Cuanto a ti, Muerte, y tú, amargo abrazo de la vida mortal, es inútil que tratéis de alarmarme. A su trabajo sin estremecerse viene el comadrón, Veo su vieja mano experta apretando, recibiendo y sosteniendo, Yo estoy reclinado en el umbral flexible de ambas puertas exquisitas, Y marco la salida, y marco el alivio y la huída. Y en cuanto a tí, Cadáver, pienso que eres buen estiércol, pero ello no me repugna; Huelo las blancas rosas, perfumadas y crecientes; Toco los hojados labios; toco los pulidos senos de los melones. Y en cuanto a tí, Vida, supongo que eres el residuo de incalculables muertos, (Yo mismo, seguramente, ya he muerto diez mil veces antes.) Os oigo murmurando allá en las lejanías, estrellas de los cielos; Oh soles -- Oh hierbas de las fosas -- Oh perpetuas transferencias y elevaciones, Si vosotros calláis, ¿cómo podría yo decir algo? De la turbia charca que duerme en el bosques otoñal; De la luna que desciende los declives de la sollozante penumbra; Echad, chispas del día y del crepúsculo -- echad sobre los negros troncos que se pudren en el lodo; Echad, acompañando los gemidos memeces de las ramas secas. Asciendo desde la luna, asciendo desde la noche; Percibo que el lúgubre resplandor es reflejo de los rayos del mediodía, Y que yo desemboco en lo seguro y lo central desde las crías grandes o pequeñas.
Afterword
Epílogo
Con cuatro pinceladas el Viejo ermitaño escribió un poema con caracteres chinos clásicos. “El mundo se está convirtiendo en una flor”, que también puede ser traducido como “El mundo es uno”. La libertad de sus gestos, como la precisión con que llevó a cabo el servicio del té y el espíritu de generosidad que llenaba su estudio, era una forma de atención enraizada en su práctica budista. Durante veinte años había dirigido uno de los templos más preciados en el rincón del sureste de la península coreana, y permaneció lleno de vigor luego de retirado. Secó la tinta, luego me presentó el poema y se fue. Yo permanecí en la ventana mirando los brotes blancos del cosmos, las filas de árboles de caqui cargados de frutas maduras, las montañas envueltas en lluvias de otoño. El monje regresó con otro regalo, un contenedor de hojas de té negro, que él mismo había recogido y secado.

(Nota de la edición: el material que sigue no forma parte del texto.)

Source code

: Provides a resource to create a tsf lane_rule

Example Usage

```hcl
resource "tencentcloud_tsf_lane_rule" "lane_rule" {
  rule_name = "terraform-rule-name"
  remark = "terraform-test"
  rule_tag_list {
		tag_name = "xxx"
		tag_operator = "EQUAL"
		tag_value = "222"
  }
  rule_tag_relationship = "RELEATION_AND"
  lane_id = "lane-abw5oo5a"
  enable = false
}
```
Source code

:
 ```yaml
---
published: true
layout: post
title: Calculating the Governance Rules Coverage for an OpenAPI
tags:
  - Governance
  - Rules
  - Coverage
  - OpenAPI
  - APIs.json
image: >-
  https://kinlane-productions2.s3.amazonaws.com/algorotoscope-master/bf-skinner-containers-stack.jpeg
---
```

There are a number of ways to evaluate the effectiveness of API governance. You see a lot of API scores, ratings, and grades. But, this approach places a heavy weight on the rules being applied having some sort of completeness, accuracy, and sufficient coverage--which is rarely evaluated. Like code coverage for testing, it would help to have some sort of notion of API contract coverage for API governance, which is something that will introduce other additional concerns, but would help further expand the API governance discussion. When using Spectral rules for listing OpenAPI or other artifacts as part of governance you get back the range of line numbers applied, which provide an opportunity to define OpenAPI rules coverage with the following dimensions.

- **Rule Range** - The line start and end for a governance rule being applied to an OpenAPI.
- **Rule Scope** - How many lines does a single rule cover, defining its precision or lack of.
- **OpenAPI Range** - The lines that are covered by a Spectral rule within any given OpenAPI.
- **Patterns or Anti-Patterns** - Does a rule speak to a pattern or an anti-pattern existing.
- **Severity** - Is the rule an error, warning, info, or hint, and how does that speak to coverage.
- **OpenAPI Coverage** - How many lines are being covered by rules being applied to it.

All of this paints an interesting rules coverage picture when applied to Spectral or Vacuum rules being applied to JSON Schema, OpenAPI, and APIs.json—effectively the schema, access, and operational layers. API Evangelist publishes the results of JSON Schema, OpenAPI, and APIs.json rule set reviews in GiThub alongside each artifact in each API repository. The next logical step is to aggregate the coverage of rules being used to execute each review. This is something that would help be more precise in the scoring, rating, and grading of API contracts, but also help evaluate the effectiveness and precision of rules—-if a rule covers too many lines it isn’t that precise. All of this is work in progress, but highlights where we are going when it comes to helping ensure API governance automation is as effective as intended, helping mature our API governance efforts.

En el camino desde el monasterio, habíamos pasado manejando por un estanque de lotos –un símbolo budista clave, el progreso del alma configurado en la planta que crece del barro a través del agua para florecer en el cielo. La ilustración está enraizada en el orden –una idea crítica para Whitman, quien en esta sección abraza su mortalidad con una fuerza renovada. “Vida, supongo que eres el residuo de incalculables muertes”, escribe, estimando que él mismo ha muerto ya miles de veces; la salvación está en “los negros troncos que se pudren en el lodo”, en las raíces y las hojas agotadas que forman el suelo, la base de nuestra experiencia. Nuestro paso por las “puertas flexibles” del nacimiento presagia nuestra muerte, una travesía que hacemos una y otra vez, como enseñaba Buda. “Oh hierbas de las fosas”, el poema aclara nuestra relación con la muerte, expandiendo nuestro entendimiento de la totalidad.
En un museo folklórico coreano, entre los potes e instrumentos excavados, la vestimenta ceremonial de reyes y reinas, y los Cuatro Tesoros del erudito (tinta, piedra, pincel, papel), estaba la momia de un niño descubierto en la tumba de una familia medieval, encuadrado con un despliegue de los vestidos pertenecientes a sus padres desconsolados. Los habían enterrado junto al niño así no tenía miedo en su viaje a la ultratumba. Piensa en el “Canto de mí mismo” como una túnica magnífica, cuya vista puede calmar nuestro miedo del “amargo abrazo de la vida mortal”. Hasta podríamos incluso probarlo para ver si nos queda a medida.
—CM (Traducción L. A. Ambroggio)
Question
Pregunta
¿Cómo recrea el poema mismo de Whitman el interminable proceso de vida y muerte, comienzos y finales, del que habla en esta sección? El “Canto de mí mismo” está llegando a su término, ¿cómo es ese final también un comienzo?